▸ **EXERCISE AIM**: Go through the records and show each line where the word "begin" occurs.

Plain-text document sources

------------------------------

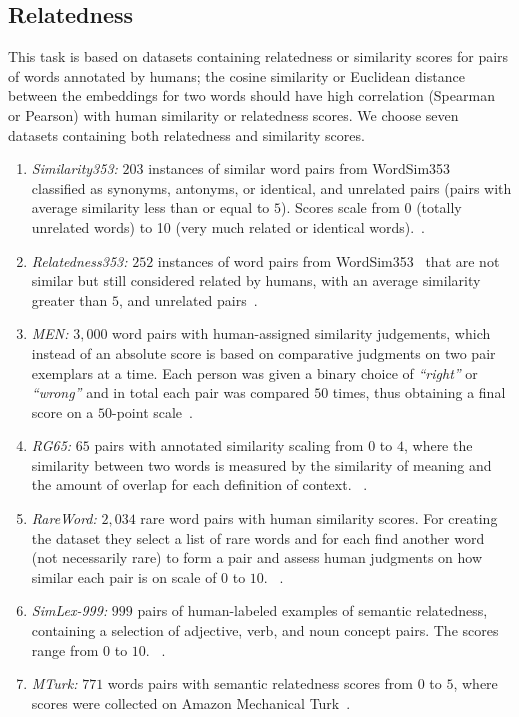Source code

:  \subsection{Relatedness}
This task is based on datasets containing relatedness or similarity scores for pairs of words annotated by humans; the cosine similarity or Euclidean distance between the embeddings for two words should have high correlation (Spearman or Pearson) with human similarity or relatedness scores. We choose seven datasets containing both relatedness and similarity scores. 
\begin{enumerate}
 \item \emph{Similarity353:} $203$ instances of similar word pairs from WordSim353~ classified as synonyms, antonyms, or identical, and unrelated pairs (pairs with average similarity less than or equal to $5$). Scores scale from 0 (totally unrelated words) to 10 (very much related or identical words).~.
 \item \emph{Relatedness353:} $252$ instances of word pairs from WordSim353~ that are not similar but still considered related by humans, with an average similarity greater than $5$, and unrelated pairs~.
 \item \emph{MEN:} $3,000$ word pairs with human-assigned similarity judgements, which instead of an absolute score is based on comparative judgments on two pair exemplars at a time. Each person was given a binary choice of \emph{``right''} or \emph{``wrong''} and in total each pair was compared $50$ times, thus obtaining a final score on a $50$-point scale~.
 \item \emph{RG65:} $65$ pairs with annotated similarity scaling from $0$ to $4$, where the similarity between two words is measured by the similarity of meaning and the
amount of overlap for each definition of context. ~.
 \item \emph{RareWord:} $2,034$ rare word pairs with human similarity scores. For creating the dataset they select a list of rare words and for each find another word (not necessarily rare) to form a pair and assess human judgments on how similar each pair is on scale of $0$ to $10$. ~.
 \item \emph{SimLex-999:} $999$ pairs of human-labeled examples of semantic relatedness, containing a selection of adjective, verb, and noun concept pairs. The scores range from $0$ to $10$. ~.
 \item \emph{MTurk:} $771$ words pairs with semantic relatedness scores from
$0$ to $5$, where scores were collected on Amazon Mechanical Turk~.
\end{enumerate}

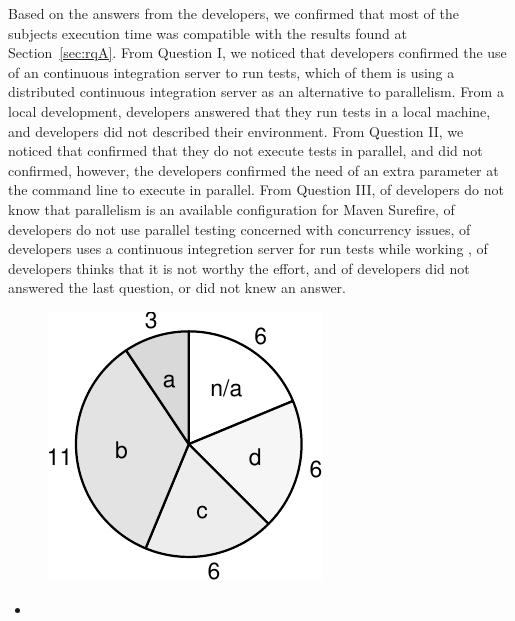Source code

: Based on the answers from the developers, we confirmed that most of
the subjects execution time was compatible with the results found at
Section~\ref{sec:rqA}. From Question I, we noticed that \emailsCI{}
developers confirmed the use of an continuous integration server to
run tests, which \emailsDistributed{} of them is using a distributed
continuous integration server as an alternative to parallelism.
From a local development, \emailsLocal{} developers answered that they
run tests in a local machine, and \emailsNotDescribed{} developers did
not described their environment.
From Question II, we noticed that \emailsSequential{} confirmed that
they do not execute tests in parallel, and \emailsParallel{} did not
confirmed, however, the developers confirmed the need of an extra
parameter at the command line to execute in parallel.
From Question III, \emailsA{} of developers do not know that
parallelism is an available configuration for Maven Surefire,
\emailsB{} of developers do not use parallel testing concerned with
concurrency issues, \emailsD{} of developers uses a continuous
integretion server for run tests while working , \emailsD{} of developers thinks that
it is not worthy the effort, and \emailsNA{} of developers did not
answered the last question, or did not knew an answer.

\begin{figure}[h!]
    \centering
    \includegraphics[width=.15\textwidth]{plots/survey.pdf}
    \caption{\label{fig:rq5-answers}}
\end{figure}


\begin{center}
\end{center}

\begin{itemize}
    \item \textbf{\RQF{}}
\end{itemize}

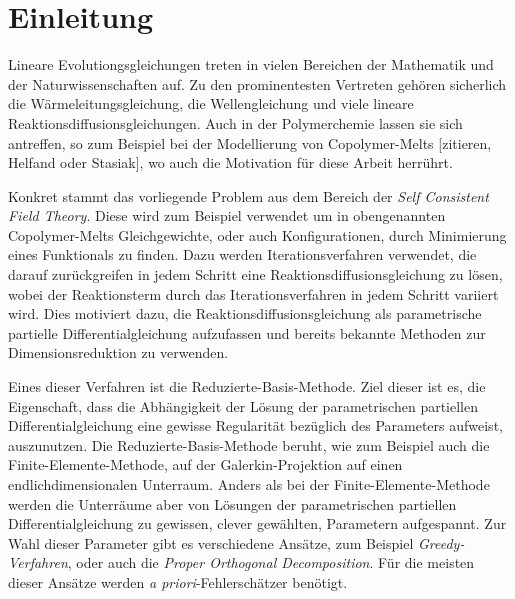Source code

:
\chapter*{Einleitung} %
\label{cha:einleitung}

Lineare Evolutiongsgleichungen treten in vielen Bereichen der Mathematik und der Naturwissenschaften auf.
Zu den prominentesten Vertreten gehören sicherlich die Wärmeleitungsgleichung, die Wellengleichung und viele lineare Reaktionsdiffusionsgleichungen.
Auch in der Polymerchemie lassen sie sich antreffen, so zum Beispiel bei der Modellierung von Copolymer-Melts [zitieren, Helfand oder Stasiak], wo auch die Motivation für diese Arbeit herrührt.

Konkret stammt das vorliegende Problem aus dem Bereich der \emph{Self Consistent Field Theory}.
Diese wird zum Beispiel verwendet um in obengenannten Copolymer-Melts Gleichgewichte, oder auch Konfigurationen, durch Minimierung eines Funktionals zu finden.
Dazu werden Iterationsverfahren verwendet, die darauf zurückgreifen in jedem Schritt eine Reaktionsdiffusionsgleichung zu lösen, wobei der Reaktionsterm durch das Iterationsverfahren in jedem Schritt variiert wird.
Dies motiviert dazu, die Reaktionsdiffusionsgleichung als parametrische partielle Differentialgleichung aufzufassen und bereits bekannte Methoden zur Dimensionsreduktion zu verwenden.

Eines dieser Verfahren ist die Reduzierte-Basis-Methode.
Ziel dieser ist es, die Eigenschaft, dass die Abhängigkeit der Lösung der parametrischen partiellen Differentialgleichung eine gewisse Regularität bezüglich des Parameters aufweist, auszunutzen.
Die Reduzierte-Basis-Methode beruht, wie zum Beispiel auch die Finite-Elemente-Methode, auf der Galerkin-Projektion auf einen endlichdimensionalen Unterraum.
Anders als bei der Finite-Elemente-Methode werden die Unterräume aber von Lösungen der parametrischen partiellen Differentialgleichung zu gewissen, clever gewählten, Parametern aufgespannt.
Zur Wahl dieser Parameter gibt es verschiedene Ansätze, zum Beispiel \emph{Greedy-Verfahren}, oder auch die \emph{Proper Orthogonal Decomposition}.
Für die meisten dieser Ansätze werden \emph{a priori}-Fehlerschätzer benötigt.


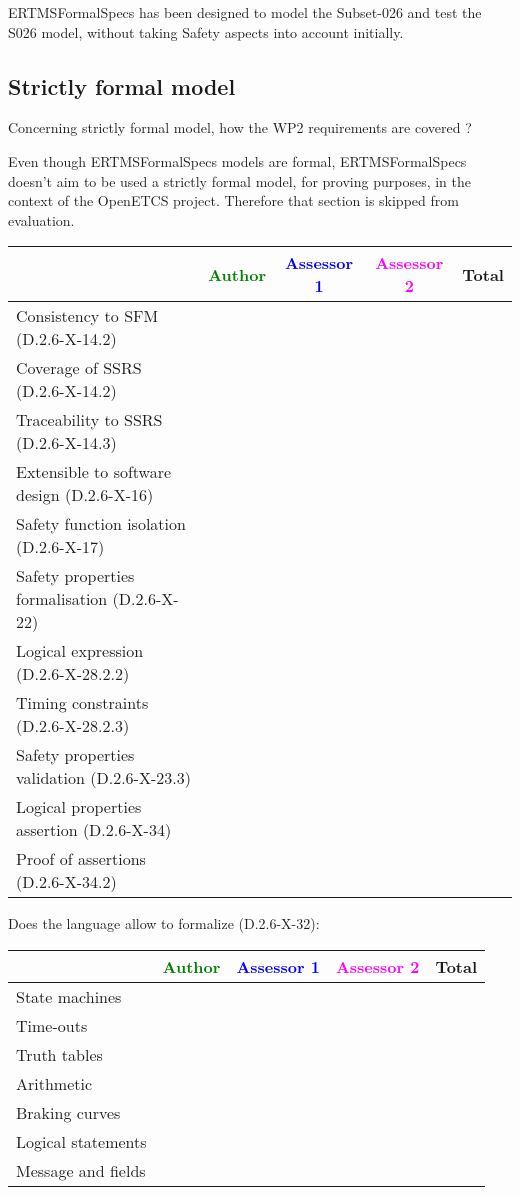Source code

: \begin{author_comment}
ERTMSFormalSpecs has been designed to model the Subset-026 and test the S026 model, without taking Safety aspects into account initially.    
\end{author_comment}
\subsection{Strictly formal model}

Concerning strictly formal model, how the WP2 requirements are covered ?

\begin{author_comment}
Even though ERTMSFormalSpecs models are formal, ERTMSFormalSpecs doesn't aim to be used a strictly formal model, for proving purposes, in the context of the OpenETCS project. Therefore that section is skipped from evaluation.  
\end{author_comment}

\begin{tabular}{|l | c | c | c | c|}
\hline
& \textcolor{green}{Author} & \textcolor{blue}{Assessor 1} & \textcolor{magenta}{Assessor 2} & Total \\
\hline 
Consistency to SFM (D.2.6-X-14.2) & & & &  \\
\hline
Coverage of SSRS (D.2.6-X-14.2)  & & & &  \\
\hline
Traceability to  SSRS (D.2.6-X-14.3)  & & & &  \\
\hline
Extensible to software design (D.2.6-X-16)  & & & &  \\
\hline
Safety function isolation (D.2.6-X-17)  & & & &  \\
\hline 
Safety properties formalisation (D.2.6-X-22)  & & & &  \\
\hline
Logical expression (D.2.6-X-28.2.2)  & & & &  \\
\hline
Timing constraints (D.2.6-X-28.2.3)  & & & &  \\
\hline
Safety properties validation (D.2.6-X-23.3)  & & & &  \\
\hline
Logical properties assertion (D.2.6-X-34)  & & & &  \\
\hline
Proof of assertions (D.2.6-X-34.2)  & & & &  \\
\hline
\end{tabular}

Does the language allow to  formalize (D.2.6-X-32):

\begin{tabular}{|l | c | c | c | c|}
\hline
& \textcolor{green}{Author} & \textcolor{blue}{Assessor 1} & \textcolor{magenta}{Assessor 2} & Total \\
\hline 
State machines  & & & &  \\
\hline
Time-outs  & & & &  \\
\hline
Truth tables  & & & &  \\
\hline
Arithmetic  & & & &  \\
\hline
Braking curves  & & & &  \\
\hline
Logical statements & & & &  \\
\hline
Message and fields & & & &  \\
\hline
\end{tabular}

------------------------------

▸ **YOUR RESPONSE**:
\begin{enumerate}
\begin{figure}[h!]
\begin{center}
\begin{itemize}
: \begin{author_comment}
\begin{author_comment}
\begin{tabular}{|l | c | c | c | c|}
\begin{tabular}{|l | c | c | c | c|}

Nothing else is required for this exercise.